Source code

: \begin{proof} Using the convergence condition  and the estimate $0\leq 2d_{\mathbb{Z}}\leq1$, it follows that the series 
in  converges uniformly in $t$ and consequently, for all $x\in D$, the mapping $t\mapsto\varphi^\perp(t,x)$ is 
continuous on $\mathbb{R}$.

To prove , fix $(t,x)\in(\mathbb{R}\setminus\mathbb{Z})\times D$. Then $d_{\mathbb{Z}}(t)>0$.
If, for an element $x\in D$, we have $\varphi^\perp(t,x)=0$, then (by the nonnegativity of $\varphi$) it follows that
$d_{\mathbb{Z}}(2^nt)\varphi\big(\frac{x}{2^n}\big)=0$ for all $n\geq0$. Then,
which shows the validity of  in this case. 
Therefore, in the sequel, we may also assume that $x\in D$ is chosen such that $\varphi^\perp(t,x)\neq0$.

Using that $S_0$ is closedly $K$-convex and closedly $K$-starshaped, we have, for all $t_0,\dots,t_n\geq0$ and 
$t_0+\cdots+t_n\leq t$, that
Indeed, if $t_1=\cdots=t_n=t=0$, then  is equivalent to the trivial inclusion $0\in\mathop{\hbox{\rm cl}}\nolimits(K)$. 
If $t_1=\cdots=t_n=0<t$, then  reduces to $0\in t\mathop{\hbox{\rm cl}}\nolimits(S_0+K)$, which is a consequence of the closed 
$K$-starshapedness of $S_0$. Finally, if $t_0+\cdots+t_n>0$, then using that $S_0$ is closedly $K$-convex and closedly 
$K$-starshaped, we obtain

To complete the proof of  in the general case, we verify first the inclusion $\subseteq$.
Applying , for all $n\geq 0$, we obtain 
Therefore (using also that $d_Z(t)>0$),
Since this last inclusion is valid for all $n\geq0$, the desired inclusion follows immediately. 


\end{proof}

• _TASK DIRECTIONS_: Would you quote everything above from the line containing "which shows the" down to the line containing "Applying , for all $n\geq 0$, we obtain"? Include both of those lines and nothing else.

• _OUTPUT BELOW_:
which shows the validity of  in this case. 
Therefore, in the sequel, we may also assume that $x\in D$ is chosen such that $\varphi^\perp(t,x)\neq0$.

Using that $S_0$ is closedly $K$-convex and closedly $K$-starshaped, we have, for all $t_0,\dots,t_n\geq0$ and 
$t_0+\cdots+t_n\leq t$, that
Indeed, if $t_1=\cdots=t_n=t=0$, then  is equivalent to the trivial inclusion $0\in\mathop{\hbox{\rm cl}}\nolimits(K)$. 
If $t_1=\cdots=t_n=0<t$, then  reduces to $0\in t\mathop{\hbox{\rm cl}}\nolimits(S_0+K)$, which is a consequence of the closed 
$K$-starshapedness of $S_0$. Finally, if $t_0+\cdots+t_n>0$, then using that $S_0$ is closedly $K$-convex and closedly 
$K$-starshaped, we obtain

To complete the proof of  in the general case, we verify first the inclusion $\subseteq$.
Applying , for all $n\geq 0$, we obtain 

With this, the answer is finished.